Hospitals is one of its kinds and you can undergo treatment of BHP here. Under the Urology Department you will get renowned practitioners. The supervision and the care of the non medical staff are worth a mention. It will take a day’s time in this hospital for this operation.

Vasectomy is a surgical procedure for male sterilization and/or permanent birth control. During the procedure, the vasa deferentia of a man are severed, and then tied/sealed in a manner such to prevent sperm from entering into the seminal stream (ejaculate). Vasectomies are usually performed in a physician's office or medical clinic.

There are several methods by which a surgeon might complete a vasectomy procedure, all of which occlude (seal) at least one side of each vas deferens. To help reduce anxiety and increase patient comfort, men who have an aversion to needles might opt for the "no-needle" application of anesthesia while the "no-scalpel" or "open-ended" techniques help to speed-up recovery times and increase the chance of healthy recovery.

Due to the simplicity of the surgery, a vasectomy usually takes less than 30 minutes to complete. After a short recovery at the doctor's office (usually less than an hour), the patient is sent home to rest. Because the procedure is minimally invasive, many vasectomy patients find that they can resume their typical lifestyle routines within a week, and do so with minimal discomfort.

Because the procedure is considered a permanent method of birth control (not easily reversed), men are usually counseled/advised to consider how the long-term outcome of a vasectomy might affect them both emotionally and physically.

Procedure:

The traditional incision approach of vasectomy involves numbing of the scrotum with local anesthetic (although some men's physiology may make access to the vas deferns more difficult in which case general anesthesia is recommended) after which a scalpel is used to make two small incisions on each side of the scrotum at a location that allows the surgeon to bring each vas deferens to the surface for excision. The vasa deferentia are cut (sometimes a piece removed), separated and then at least one side is sealed by ligating (suturing), cauterizing (electrocauterization), or clamping. Currently, there are several variations to this method that improve healing, effectiveness and help mitigate long-term pain such as Post-vasectomy pain syndrome (PVPS).

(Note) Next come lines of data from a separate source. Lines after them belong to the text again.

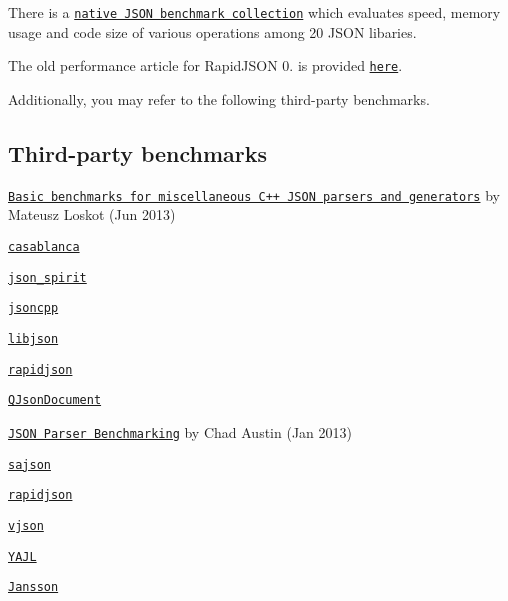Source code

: There is a \href{https://github.com/miloyip/nativejson-benchmark}{\tt native J\+S\+ON benchmark collection} which evaluates speed, memory usage and code size of various operations among 20 J\+S\+ON libaries.

The old performance article for Rapid\+J\+S\+ON 0. is provided \href{https://code.google.com/p/rapidjson/wiki/Performance}{\tt here}.

Additionally, you may refer to the following third-\/party benchmarks.

\subsection*{Third-\/party benchmarks}


\begin{DoxyItemize}
\item \href{https://github.com/mloskot/json_benchmark}{\tt Basic benchmarks for miscellaneous C++ J\+S\+ON parsers and generators} by Mateusz Loskot (Jun 2013)
\begin{DoxyItemize}
\item \href{https://casablanca.codeplex.com/}{\tt casablanca}
\item \href{https://github.com/cierelabs/json_spirit}{\tt json\+\_\+spirit}
\item \href{http://jsoncpp.sourceforge.net/}{\tt jsoncpp}
\item \href{http://sourceforge.net/projects/libjson/}{\tt libjson}
\item \href{https://github.com/miloyip/rapidjson/}{\tt rapidjson}
\item \href{http://qt-project.org/doc/qt-5.0/qtcore/qjsondocument.html}{\tt Q\+Json\+Document}
\end{DoxyItemize}
\item \href{http://chadaustin.me/2013/01/json-parser-benchmarking/}{\tt J\+S\+ON Parser Benchmarking} by Chad Austin (Jan 2013)
\begin{DoxyItemize}
\item \href{https://github.com/chadaustin/sajson}{\tt sajson}
\item \href{https://github.com/miloyip/rapidjson/}{\tt rapidjson}
\item \href{https://code.google.com/p/vjson/}{\tt vjson}
\item \href{http://lloyd.github.com/yajl/}{\tt Y\+A\+JL}
\item \href{http://www.digip.org/jansson/}{\tt Jansson} 
\end{DoxyItemize}
\end{DoxyItemize}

No-Scalpel vasectomy: Also known as a "key-hole" vasectomy, in which a sharp hemostat (as opposed to a scalpel), is used to puncture the scrotum (scrotal sac). This method has come in to widespread use as the resulting smaller "incision" or puncture wound typically limits bleeding and hematomas. Also the smaller wound has less chance of infection, resulting in faster healing times compared to the larger/longer incisions made with a scalpel. The surgical wound created by the No-Scalpel method usually does not require stitch(es).

Open-Ended vasectomy: The testicular end of the vas deferens is not sealed, which allows continued streaming of sperm into the scrotum. This method may avoid testicular pain as a result of increased back-pressure in the epididymis. Studies suggest that this method may reduce long-term complications such as Post-vasectomy pain syndrome.

No-Needle anesthesia: Fear of needles for injection of local anesthesia is well known.

Fascial Interposition: Recanalization of the vas deferens is a known cause of vasectomy failure(s). Fascial Interposition ("FI") helps to prevent this type of failure, increasing the overall success rate of vasectomy.

Vas Irrigation: Injections of sterile water or euflavine (which kills sperm) in to the distal portion of the vas at the time of surgery brings about a near-immediate sterile (azoospermatic) condition. The use of euflavine did however, decrease time (or, number of ejaculations) to azoospermia vs. the water irrigation by itself.

Complications of vasectomy:

Short-term complications include temporary bruising and bleeding, known as hematoma.